Dataset records:
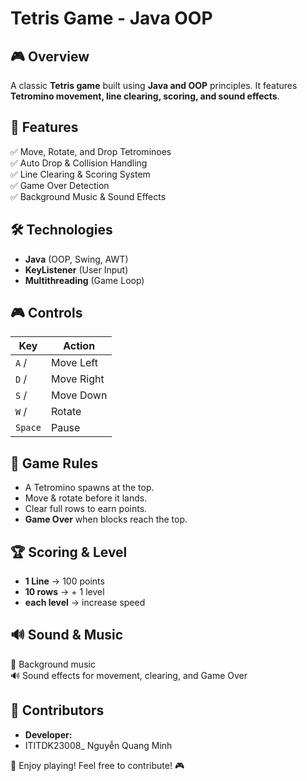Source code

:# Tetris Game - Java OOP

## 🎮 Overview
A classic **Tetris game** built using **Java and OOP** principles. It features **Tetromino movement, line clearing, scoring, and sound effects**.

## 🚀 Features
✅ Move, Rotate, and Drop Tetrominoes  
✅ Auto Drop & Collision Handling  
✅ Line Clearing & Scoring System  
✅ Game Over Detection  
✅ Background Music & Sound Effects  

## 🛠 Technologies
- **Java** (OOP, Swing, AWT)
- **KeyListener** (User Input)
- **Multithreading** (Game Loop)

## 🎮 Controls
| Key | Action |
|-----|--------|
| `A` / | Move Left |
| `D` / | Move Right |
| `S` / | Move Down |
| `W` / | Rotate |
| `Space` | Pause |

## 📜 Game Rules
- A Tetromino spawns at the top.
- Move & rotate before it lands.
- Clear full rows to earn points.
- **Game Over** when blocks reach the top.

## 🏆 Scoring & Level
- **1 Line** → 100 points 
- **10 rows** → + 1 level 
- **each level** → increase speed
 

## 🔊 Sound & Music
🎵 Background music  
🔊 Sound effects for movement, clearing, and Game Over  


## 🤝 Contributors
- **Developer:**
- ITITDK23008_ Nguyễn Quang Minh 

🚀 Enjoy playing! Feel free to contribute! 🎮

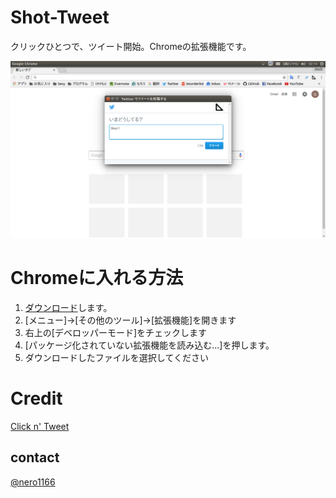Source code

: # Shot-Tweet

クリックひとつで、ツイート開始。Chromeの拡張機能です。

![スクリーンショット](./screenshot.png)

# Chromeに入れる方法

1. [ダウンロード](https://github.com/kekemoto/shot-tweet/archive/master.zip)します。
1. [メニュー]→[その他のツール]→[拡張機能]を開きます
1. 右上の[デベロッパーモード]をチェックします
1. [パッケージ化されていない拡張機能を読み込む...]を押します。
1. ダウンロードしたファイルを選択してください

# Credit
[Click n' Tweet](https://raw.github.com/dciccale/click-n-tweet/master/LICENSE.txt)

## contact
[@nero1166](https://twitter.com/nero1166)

*WHAT IS NEEDED*
All of the records above should be returned exactly, though the pictures should not.

*WRITTEN ANSWER*
Source code

:# Tetris Game - Java OOP

## 🎮 Overview
A classic **Tetris game** built using **Java and OOP** principles. It features **Tetromino movement, line clearing, scoring, and sound effects**.

## 🚀 Features
✅ Move, Rotate, and Drop Tetrominoes  
✅ Auto Drop & Collision Handling  
✅ Line Clearing & Scoring System  
✅ Game Over Detection  
✅ Background Music & Sound Effects  

## 🛠 Technologies
- **Java** (OOP, Swing, AWT)
- **KeyListener** (User Input)
- **Multithreading** (Game Loop)

## 🎮 Controls
| Key | Action |
|-----|--------|
| `A` / | Move Left |
| `D` / | Move Right |
| `S` / | Move Down |
| `W` / | Rotate |
| `Space` | Pause |

## 📜 Game Rules
- A Tetromino spawns at the top.
- Move & rotate before it lands.
- Clear full rows to earn points.
- **Game Over** when blocks reach the top.

## 🏆 Scoring & Level
- **1 Line** → 100 points 
- **10 rows** → + 1 level 
- **each level** → increase speed
 

## 🔊 Sound & Music
🎵 Background music  
🔊 Sound effects for movement, clearing, and Game Over  


## 🤝 Contributors
- **Developer:**
- ITITDK23008_ Nguyễn Quang Minh 

🚀 Enjoy playing! Feel free to contribute! 🎮

Source code

: # Shot-Tweet

クリックひとつで、ツイート開始。Chromeの拡張機能です。

![スクリーンショット](./screenshot.png)

# Chromeに入れる方法

1. [ダウンロード](https://github.com/kekemoto/shot-tweet/archive/master.zip)します。
1. [メニュー]→[その他のツール]→[拡張機能]を開きます
1. 右上の[デベロッパーモード]をチェックします
1. [パッケージ化されていない拡張機能を読み込む...]を押します。
1. ダウンロードしたファイルを選択してください

# Credit
[Click n' Tweet](https://raw.github.com/dciccale/click-n-tweet/master/LICENSE.txt)

## contact
[@nero1166](https://twitter.com/nero1166)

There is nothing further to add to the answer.